Moskovsky Komsomolets


1. Nikolai Makeyev article headlined "They could have come up with more complicated things" features Russian expert comments on the Western sanctions on Russia; pp 1-2.


2. Marina Perevozkina article headlined "Donetsk citadel" reports on the self-proclaimed Donetsk people's republic in Ukraine; pp 1, 4.


3. Matvei Ganapolsky article headlined "Who has problems with isolation" says the officials will suffer less than common citizens from the Western sanctions on Russia; p 3.

 

Novaya Gazeta


1. Olga Bobrova report "'Grandmothers on duty' confuse situation" looks at the situation in Ukraine and at supporters and opponents of the Ukrainian authorities; pp 2-3.


2. Olga Musafirova report "'Condition is serious, close to very serious'" looks at an attempt made on the life of Kharkiv Mayor Hennady Kernes and says that the attack may be linked to his rejection of separatism; p 3.


3. Yulia Latynina report "MBKh test. Why Donetsk republic is fake, in fact" looks at the situation in Ukraine's self-proclaimed Donetsk people's republic; pp 4-5.
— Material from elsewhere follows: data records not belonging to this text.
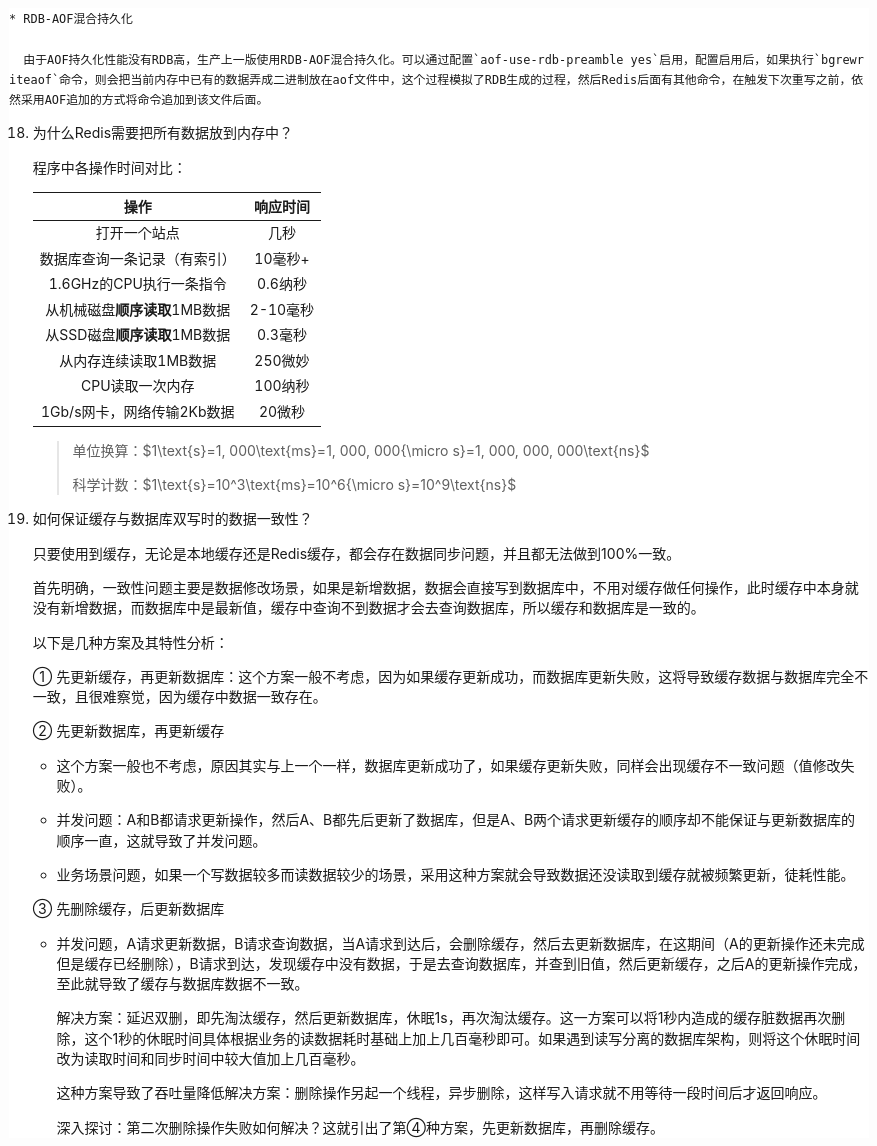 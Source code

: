     * RDB-AOF混合持久化

      由于AOF持久化性能没有RDB高，生产上一版使用RDB-AOF混合持久化。可以通过配置`aof-use-rdb-preamble yes`启用，配置启用后，如果执行`bgrewriteaof`命令，则会把当前内存中已有的数据弄成二进制放在aof文件中，这个过程模拟了RDB生成的过程，然后Redis后面有其他命令，在触发下次重写之前，依然采用AOF追加的方式将命令追加到该文件后面。

18. 为什么Redis需要把所有数据放到内存中？<span id="question18"></span>

    程序中各操作时间对比：

    |             操作              | 响应时间 |
    | :---------------------------: | :------: |
    |         打开一个站点          |   几秒   |
    | 数据库查询一条记录（有索引）  | 10毫秒+  |
    |    1.6GHz的CPU执行一条指令    | 0.6纳秒  |
    | 从机械磁盘**顺序读取**1MB数据 | 2-10毫秒 |
    | 从SSD磁盘**顺序读取**1MB数据  | 0.3毫秒  |
    |     从内存连续读取1MB数据     | 250微妙  |
    |        CPU读取一次内存        | 100纳秒  |
    |  1Gb/s网卡，网络传输2Kb数据   |  20微秒  |

    > 单位换算：$1\text{s}=1, 000\text{ms}=1, 000, 000{\micro s}=1, 000, 000, 000\text{ns}$
    >
    > 科学计数：$1\text{s}=10^3\text{ms}=10^6{\micro s}=10^9\text{ns}$

19. 如何保证缓存与数据库双写时的数据一致性？<span id="question19"></span>

    只要使用到缓存，无论是本地缓存还是Redis缓存，都会存在数据同步问题，并且都无法做到100%一致。

    首先明确，一致性问题主要是数据修改场景，如果是新增数据，数据会直接写到数据库中，不用对缓存做任何操作，此时缓存中本身就没有新增数据，而数据库中是最新值，缓存中查询不到数据才会去查询数据库，所以缓存和数据库是一致的。

    以下是几种方案及其特性分析：

    ① 先更新缓存，再更新数据库：这个方案一般不考虑，因为如果缓存更新成功，而数据库更新失败，这将导致缓存数据与数据库完全不一致，且很难察觉，因为缓存中数据一致存在。

    ② 先更新数据库，再更新缓存

    * 这个方案一般也不考虑，原因其实与上一个一样，数据库更新成功了，如果缓存更新失败，同样会出现缓存不一致问题（值修改失败）。
    * 并发问题：A和B都请求更新操作，然后A、B都先后更新了数据库，但是A、B两个请求更新缓存的顺序却不能保证与更新数据库的顺序一直，这就导致了并发问题。

    * 业务场景问题，如果一个写数据较多而读数据较少的场景，采用这种方案就会导致数据还没读取到缓存就被频繁更新，徒耗性能。

    ③ 先删除缓存，后更新数据库

    * 并发问题，A请求更新数据，B请求查询数据，当A请求到达后，会删除缓存，然后去更新数据库，在这期间（A的更新操作还未完成但是缓存已经删除），B请求到达，发现缓存中没有数据，于是去查询数据库，并查到旧值，然后更新缓存，之后A的更新操作完成，至此就导致了缓存与数据库数据不一致。

      解决方案：延迟双删，即先淘汰缓存，然后更新数据库，休眠1s，再次淘汰缓存。这一方案可以将1秒内造成的缓存脏数据再次删除，这个1秒的休眠时间具体根据业务的读数据耗时基础上加上几百毫秒即可。如果遇到读写分离的数据库架构，则将这个休眠时间改为读取时间和同步时间中较大值加上几百毫秒。

      这种方案导致了吞吐量降低解决方案：删除操作另起一个线程，异步删除，这样写入请求就不用等待一段时间后才返回响应。

      深入探讨：第二次删除操作失败如何解决？这就引出了第④种方案，先更新数据库，再删除缓存。
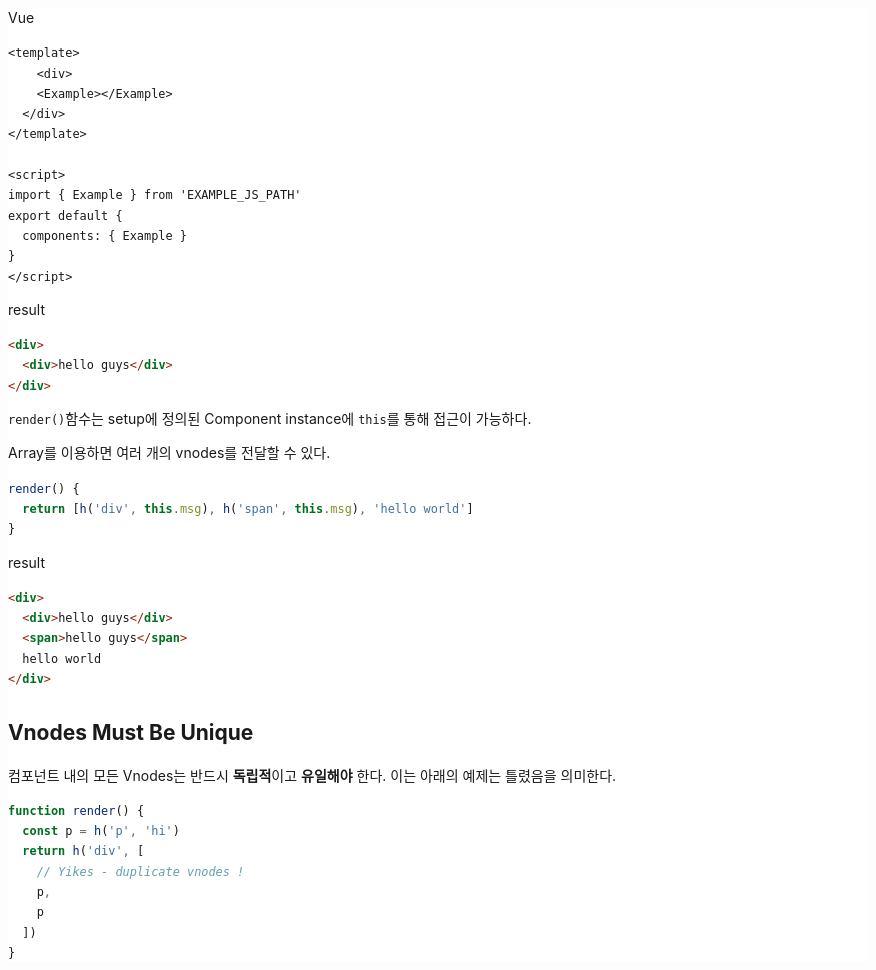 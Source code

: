 Vue

```vue
<template>
	<div>
  	<Example></Example>
  </div>
</template>

<script>
import { Example } from 'EXAMPLE_JS_PATH'
export default {
  components: { Example }
}
</script>
```

result

```html
<div>
  <div>hello guys</div>
</div>
```

`render()`함수는 setup에 정의된 Component instance에 `this`를 통해 접근이 가능하다.

Array를 이용하면 여러 개의 vnodes를 전달할 수 있다.

```javascript
render() {
  return [h('div', this.msg), h('span', this.msg), 'hello world']
}
```

result

```html
<div>
  <div>hello guys</div>
  <span>hello guys</span>
  hello world
</div>
```

## Vnodes Must Be Unique

컴포넌트 내의 모든 Vnodes는 반드시 **독립적**이고 **유일해야** 한다. 이는 아래의 예제는 틀렸음을 의미한다.

```javascript
function render() {
  const p = h('p', 'hi')
  return h('div', [
    // Yikes - duplicate vnodes !
    p,
    p
  ])
}
```
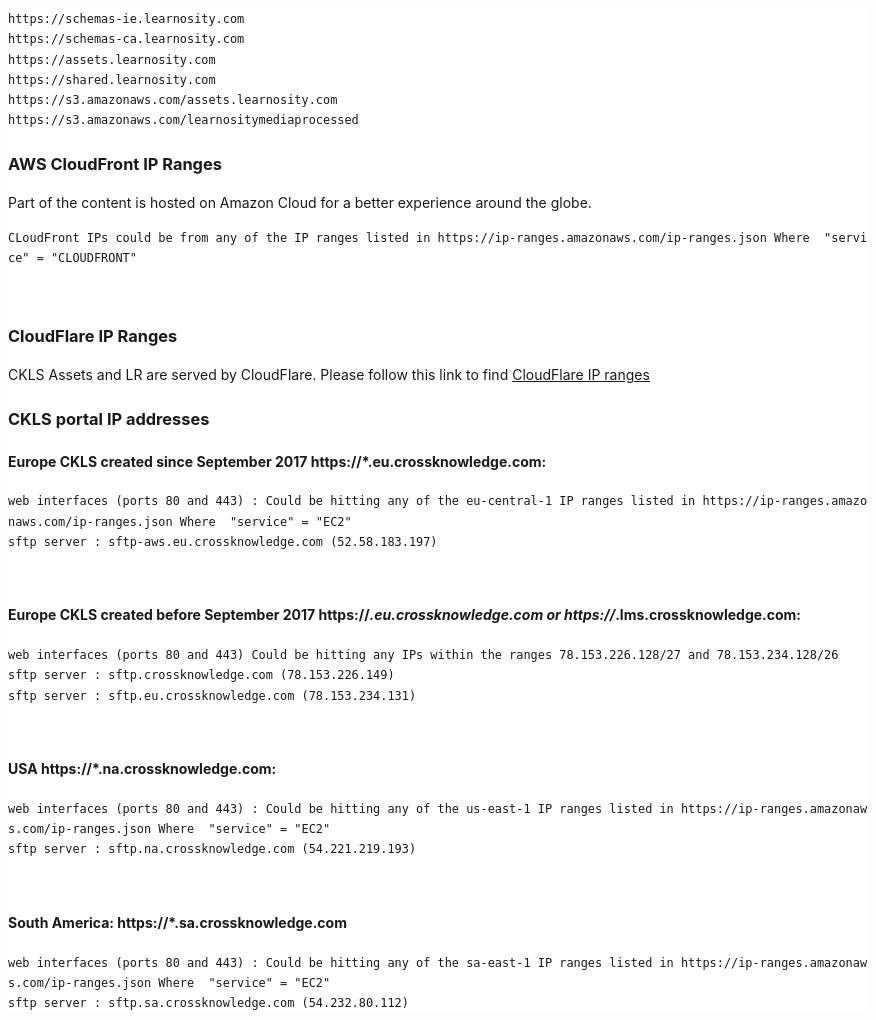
 ```txt
https://schemas-ie.learnosity.com
https://schemas-ca.learnosity.com
https://assets.learnosity.com
https://shared.learnosity.com
https://s3.amazonaws.com/assets.learnosity.com
https://s3.amazonaws.com/learnositymediaprocessed
```

### AWS CloudFront IP Ranges
Part of the content is hosted on Amazon Cloud for a better experience around the globe.

```txt
CLoudFront IPs could be from any of the IP ranges listed in https://ip-ranges.amazonaws.com/ip-ranges.json Where  "service" = "CLOUDFRONT"
```
<br/>

### CloudFlare IP Ranges
CKLS Assets and LR are served by CloudFlare.
Please follow this link to find [CloudFlare IP ranges](https://www.cloudflare.com/fr-fr/ips/)

### CKLS portal IP addresses

#### Europe CKLS created since September 2017 https://*.eu.crossknowledge.com:
```txt
web interfaces (ports 80 and 443) : Could be hitting any of the eu-central-1 IP ranges listed in https://ip-ranges.amazonaws.com/ip-ranges.json Where  "service" = "EC2"
sftp server : sftp-aws.eu.crossknowledge.com (52.58.183.197)
```

<br/>

#### Europe CKLS created before September 2017 https://*.eu.crossknowledge.com or https://*.lms.crossknowledge.com:
```txt
web interfaces (ports 80 and 443) Could be hitting any IPs within the ranges 78.153.226.128/27 and 78.153.234.128/26
sftp server : sftp.crossknowledge.com (78.153.226.149)
sftp server : sftp.eu.crossknowledge.com (78.153.234.131)
```
<br/>

#### USA https://*.na.crossknowledge.com:
```txt
web interfaces (ports 80 and 443) : Could be hitting any of the us-east-1 IP ranges listed in https://ip-ranges.amazonaws.com/ip-ranges.json Where  "service" = "EC2"
sftp server : sftp.na.crossknowledge.com (54.221.219.193)
```

<br/>

#### South America: https://*.sa.crossknowledge.com
```txt
web interfaces (ports 80 and 443) : Could be hitting any of the sa-east-1 IP ranges listed in https://ip-ranges.amazonaws.com/ip-ranges.json Where  "service" = "EC2"
sftp server : sftp.sa.crossknowledge.com (54.232.80.112)
```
4. Boris Vishnevsky report "Empire of hypocrisy" says that Russia's double standards as exemplified by the "Ukrainian campaign" are obvious. The worst thing is that this escapes notice of the majority of Russian citizens; p 6.


5. Alexander Mineyev report "It was not yet ordered to target 'sectors'" says that the EU has blacklisted 15 more Russians who are responsible, as it believes, for the destabilization of Ukraine; p 7.


6. Pavel Felgengauer report "Two lines on space scale" looks at launches of commercial satellites from Russia's cosmodrome BaIkonur in Kazakhstan and says that the "psychological and financial blow to Russia's most hi-tech industry by the U.S. sanctions will be devastating"; p 7.


7. Olga Prosvirova report "Slanting rain and direct line" says that a few "well-disposed" words said by Putin about the beleaguered liberal web-based broadcaster Dozhd TV have given the channel a "chance for a second life"; p 14.

 

RBK Daily


1. Timofei Dzyadko report "Gazprom shares risks" says that Gazprom CEO Aleksei Miller has not been included in the new sanctions lists of the USA and the EU, but the gas giant does not rule out that restrictions may be imposed against the company in the future; pp 1, 5.


2. Tatyana Aleshkina et al. report "SMP Bank: First day under sanctions" says that American sanctions have made the bank's owners, brothers Arkady and Boris Rotenberg, give up part of their business; pp 1, 7.


3. Mikhail Rubin report "To have time before crisis" says that governor election campaigns may be carried out in one-third of Russia's regions; p 2.


4. Alena Sukharevskaya report "Russia will pull Europe" says that the IMF has warned 22 countries in Central, Eastern and Southeastern Europe of economic consequences of the Ukrainian crisis; p 3.